Harbors a comprehensive data set for late embryogenesis abundant proteins (LEAP) with tools designed for their online analysis. LEAPdb provides a curated archive of LEAP families to navigate, interpret, and understand this data. The database includes functions to search, describe and analyze LEAP. It can be useful for the compilation and the organization of data concerning LEAP, the classification of the various sub-families, the design of experiments to elucidate the function of this proteins and to help the analysis of the LEAP structure-function relationships.


Provides a platform for the comparative study of Plasmodium genomes. Plasmobase is a database that reports known and new protein domains identified by DAMA and CLADE on the 11 fully sequenced genomes in PlasmoDB. This resource proposes a visualization of domain architectures. It also allows for an easy comparison among architectures within Plasmodium species and all other species in UniProt. A friendly interface permits users to interact with the platform to access new annotations and possibly detect annotation errors.

ProFITS / Protein Families Involved in the Transduction of Signalling

Categorizes transcription factors (TFs), protein kinases/phosphatases (PKs/PPs) and ubiquitin proteasome-system (UPS)-related genes in maize. ProFITS is a database that provides users with a comprehensive profile of genes involved in signal transduction, to facilitate studies on signal transduction in the maize genome. It contains more than 30,000 genes and 50,000 transcripts of the maize genome and more than 50,000 full length cDNA (FLcDNA) sequences. The database also provides several analysis and exploration tools.

AutoPSI / Automated Protein Structure Identification

Provides structure and sequence-based Structural Classification Of Proteins (SCOP) database predictions.

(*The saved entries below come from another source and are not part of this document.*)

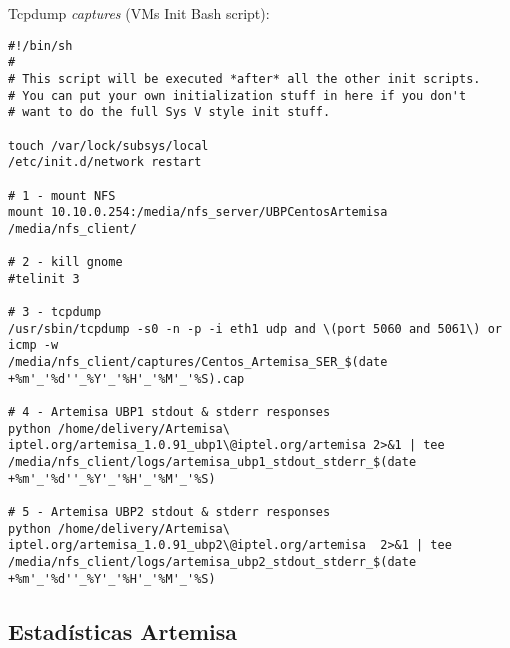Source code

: \documentclass[a4paper,12pt]{report}
\newenvironment{myscriptlisting}
{\begin{list}{}{\setlength{\leftmargin}{1em}}\item\scriptsize\bfseries}
{\end{list}}
\begin{document}
Tcpdump \emph{captures} (VMs Init Bash script):
\begin{myscriptlisting}   
  \begin{verbatim}
#!/bin/sh
#
# This script will be executed *after* all the other init scripts.
# You can put your own initialization stuff in here if you don't
# want to do the full Sys V style init stuff.

touch /var/lock/subsys/local
/etc/init.d/network restart

# 1 - mount NFS
mount 10.10.0.254:/media/nfs_server/UBPCentosArtemisa /media/nfs_client/

# 2 - kill gnome
#telinit 3

# 3 - tcpdump 
/usr/sbin/tcpdump -s0 -n -p -i eth1 udp and \(port 5060 and 5061\) or icmp -w
/media/nfs_client/captures/Centos_Artemisa_SER_$(date
+%m'_'%d''_%Y'_'%H'_'%M'_'%S).cap

# 4 - Artemisa UBP1 stdout & stderr responses
python /home/delivery/Artemisa\
iptel.org/artemisa_1.0.91_ubp1\@iptel.org/artemisa 2>&1 | tee
/media/nfs_client/logs/artemisa_ubp1_stdout_stderr_$(date
+%m'_'%d''_%Y'_'%H'_'%M'_'%S)

# 5 - Artemisa UBP2 stdout & stderr responses
python /home/delivery/Artemisa\
iptel.org/artemisa_1.0.91_ubp2\@iptel.org/artemisa  2>&1 | tee
/media/nfs_client/logs/artemisa_ubp2_stdout_stderr_$(date
+%m'_'%d''_%Y'_'%H'_'%M'_'%S)
  \end{verbatim}
\end{myscriptlisting}

\subsection{Estadísticas Artemisa}
\end{document}
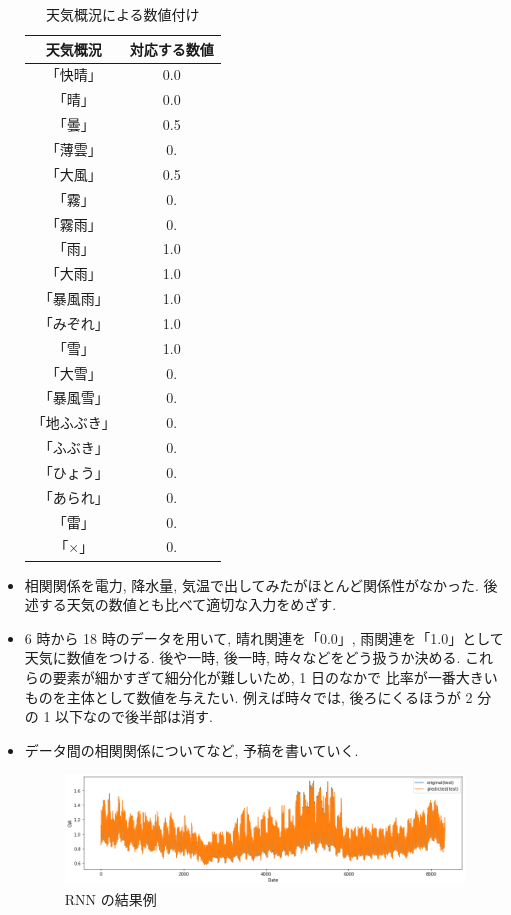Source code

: \begin{itemize}
\begin{table}[!t]
  \caption{天気概況による数値付け}
  \begin{tabular}{|c|c|} \hline
    天気概況 & 対応する数値 \\ \hline
    「快晴」 & 0.0 \\ \hline
    「晴」 & 0.0 \\ \hline
    「曇」 & 0.5 \\ \hline
    「薄雲」 & 0. \\ \hline
    「大風」 & 0.5 \\ \hline
    「霧」 & 0. \\ \hline
    「霧雨」 & 0. \\ \hline
    「雨」 & 1.0 \\ \hline
    「大雨」 & 1.0 \\ \hline
    「暴風雨」 & 1.0 \\ \hline
    「みぞれ」 & 1.0 \\ \hline
    「雪」 & 1.0 \\ \hline
    「大雪」 & 0. \\ \hline
    「暴風雪」 & 0. \\ \hline
    「地ふぶき」 & 0. \\ \hline
    「ふぶき」 & 0. \\ \hline
    「ひょう」 & 0. \\ \hline
    「あられ」 & 0. \\ \hline
    「雷」 & 0. \\ \hline
    「×」 & 0. \\ \hline
  \end{tabular}
\end{table}
        \item 相関関係を電力, 降水量, 気温で出してみたがほとんど関係性がなかった. 後述する天気の数値とも比べて適切な入力をめざす.
        \item 6 時から 18 時のデータを用いて, 晴れ関連を「0.0」, 雨関連を「1.0」として天気に数値をつける. 後や一時, 後一時, 時々などをどう扱うか決める. これらの要素が細かすぎて細分化が難しいため, 1 日のなかで 比率が一番大きいものを主体として数値を与えたい. 例えば時々では, 後ろにくるほうが 2 分の 1 以下なので後半部は消す.
        \item データ間の相関関係についてなど, 予稿を書いていく. 

\begin{figure}[phb]
\centering
\includegraphics[scale=0.5]{kekka.png}
\caption{RNN の結果例}
\end{figure}
\end{itemize}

AutoPSI is a database of predicted SCOP annotations based on two predictors, Vorolign and AutoSCOP. It aims to bridge the gap between new SCOP releases for structurally resolved proteins in the PDB and yet unclassified by SCOP, as well as to bridge the gap between protein sequences stored in UniProt and known structures in the PDB. The database can assist in clarifying the protein sequence-structure space.

SMoS / Structural Motifs of Superfamilies

Provides important sequence segments. SMoS is a database that integrates the structural features of such motifs for several superfamilies. The provided segments can be projected as the minimum structural requirements for a new member to be considered part of a pre-existing superfamily. Structural motifs provided in this resource have applications in sequence searches, sequence alignments and distant homology modelling. This can also help to rationalize and design mutation experiments in proteins.

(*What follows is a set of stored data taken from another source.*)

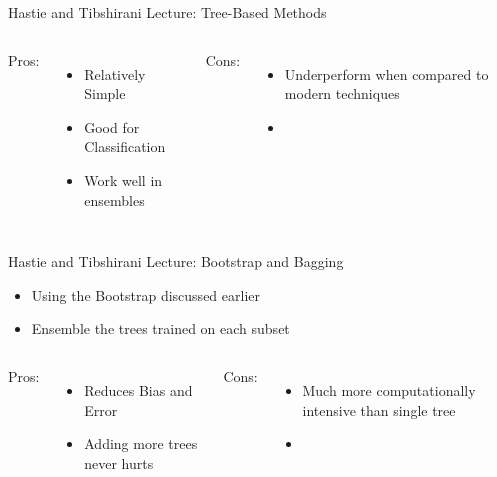 \documentclass{beamer}
\begin{document}
\begin{frame}{Hastie and Tibshirani Lecture: Tree-Based Methods}
		\begin{columns}
		Pros:
		\begin{itemize}
			\item Relatively Simple
			\item Good for Classification
			\item Work well in ensembles
		\end{itemize}
		
		Cons:
		\begin{itemize}
			\item Underperform when compared to modern techniques
			\item[]
		\end{itemize}
	\end{columns}
\end{frame}

\begin{frame}{Hastie and Tibshirani Lecture: Bootstrap and Bagging}
	\begin{itemize}
		\item Using the Bootstrap discussed earlier
		\item Ensemble the trees trained on each subset
	\end{itemize}
	\vspace{1em}
	\begin{columns}
		\column{0.5\textwidth}
		Pros:
		\begin{itemize}
			\item Reduces Bias and Error
			\item Adding more trees never hurts
		\end{itemize}
		
		\column{0.5\textwidth}
		Cons:
		\begin{itemize}
			\item Much more computationally intensive than single tree
			\item[]
		\end{itemize}
	\end{columns}
\end{frame}
\end{document}
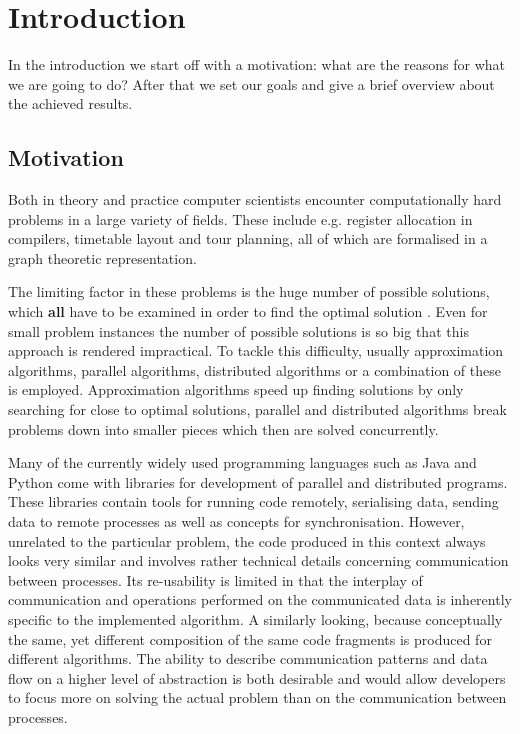 \chapter{Introduction}
In the introduction we start off with a motivation: what are the reasons for what we are going to do? After that we set our goals and give a brief overview about the achieved results.

\section{Motivation}
Both in theory and practice computer scientists encounter computationally hard problems in a large variety of fields. These include e.g. register allocation in compilers, timetable layout and tour planning, all of which are formalised in a graph theoretic \cite{Garey:1979:CIG:578533} representation.

The limiting factor in these problems is the huge number of possible solutions, which \textbf{all} have to be examined in order to find the optimal solution \cite{Garey:1979:CIG:578533}. Even for small problem instances the number of possible solutions is so big that this approach is rendered impractical. To tackle this difficulty, usually approximation algorithms, parallel algorithms, distributed algorithms or a combination of these is employed. Approximation algorithms speed up finding solutions by only searching for close to optimal solutions, parallel and distributed algorithms break problems down into smaller pieces which then are solved concurrently.

Many of the currently widely used programming languages such as Java and Python come with libraries for development of parallel and distributed programs. These libraries contain tools for running code remotely, serialising data, sending data to remote processes as well as concepts for synchronisation. However, unrelated to the particular problem, the code produced in this context always looks very similar and involves rather technical details concerning communication between processes. Its re-usability is limited in that the interplay of communication and operations performed on the communicated data is inherently specific to the implemented algorithm. A similarly looking, because conceptually the same, yet different composition of the same code fragments is produced for different algorithms. The ability to describe communication patterns and data flow on a higher level of abstraction is both desirable and would allow developers to focus more on solving the actual problem than on the communication between processes.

MTB-PCDB / Mycobacterium tuberculosis Proteome Comparison Database

Provides integrated access to proteome sequence comparison data. MTB-PCDB is a comprehensive database that help users in easy navigation and retrieval of information for analysis. It includes five strains of Mycobacterium tuberculosis (H37Rv, H37Ra, CDC 1551, F11 and KZN 1435) sequenced completely so far. This information also facilitates design of new antitubercular vaccines and therapeutic agents based on the identified virulence-associated mutations.

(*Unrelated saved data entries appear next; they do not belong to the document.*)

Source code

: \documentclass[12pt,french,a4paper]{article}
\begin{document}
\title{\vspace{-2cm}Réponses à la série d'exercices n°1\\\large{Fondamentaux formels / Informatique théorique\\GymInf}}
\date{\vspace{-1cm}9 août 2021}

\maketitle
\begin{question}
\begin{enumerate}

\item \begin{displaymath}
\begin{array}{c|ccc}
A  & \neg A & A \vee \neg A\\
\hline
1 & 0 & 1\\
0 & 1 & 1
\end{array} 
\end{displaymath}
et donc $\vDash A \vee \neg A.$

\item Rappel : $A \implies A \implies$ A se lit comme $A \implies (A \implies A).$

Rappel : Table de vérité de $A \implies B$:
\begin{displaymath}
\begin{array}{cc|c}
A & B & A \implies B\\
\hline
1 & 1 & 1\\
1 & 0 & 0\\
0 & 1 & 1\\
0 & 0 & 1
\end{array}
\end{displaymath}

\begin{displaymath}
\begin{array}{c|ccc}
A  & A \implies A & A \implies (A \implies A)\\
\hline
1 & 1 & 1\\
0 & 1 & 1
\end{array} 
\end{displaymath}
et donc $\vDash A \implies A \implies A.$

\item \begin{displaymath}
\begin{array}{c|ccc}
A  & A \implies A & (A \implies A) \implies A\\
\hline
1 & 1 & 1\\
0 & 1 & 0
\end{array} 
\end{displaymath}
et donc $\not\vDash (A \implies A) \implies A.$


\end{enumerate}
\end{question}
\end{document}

PCBOST / Protein Classification Based On Structural Trees

Provides a hierarchically organized database of protein structures. PCBOST is a protein classification based on structural trees. This structural classification of proteins is based on the spatial structural similarity and common folding pathways simulated with the trees. The classification disregards the amino acid sequences, functions, and evolutionary relationships of proteins which are taken into account in other known classifications.

PairsDB / Pairs Database

Offers a way to facilitate the establishment of family relationships between all known protein sequences. PairsDB aims to assign functions to novel proteins and to identify conserved parts in the protein sequences. It allows exploration of protein sequences and their similarity relationships. The database is able to report distant neighbours and display query-anchored stacked alignments. It can be useful for determination of orthologous genes in completely sequenced genomes.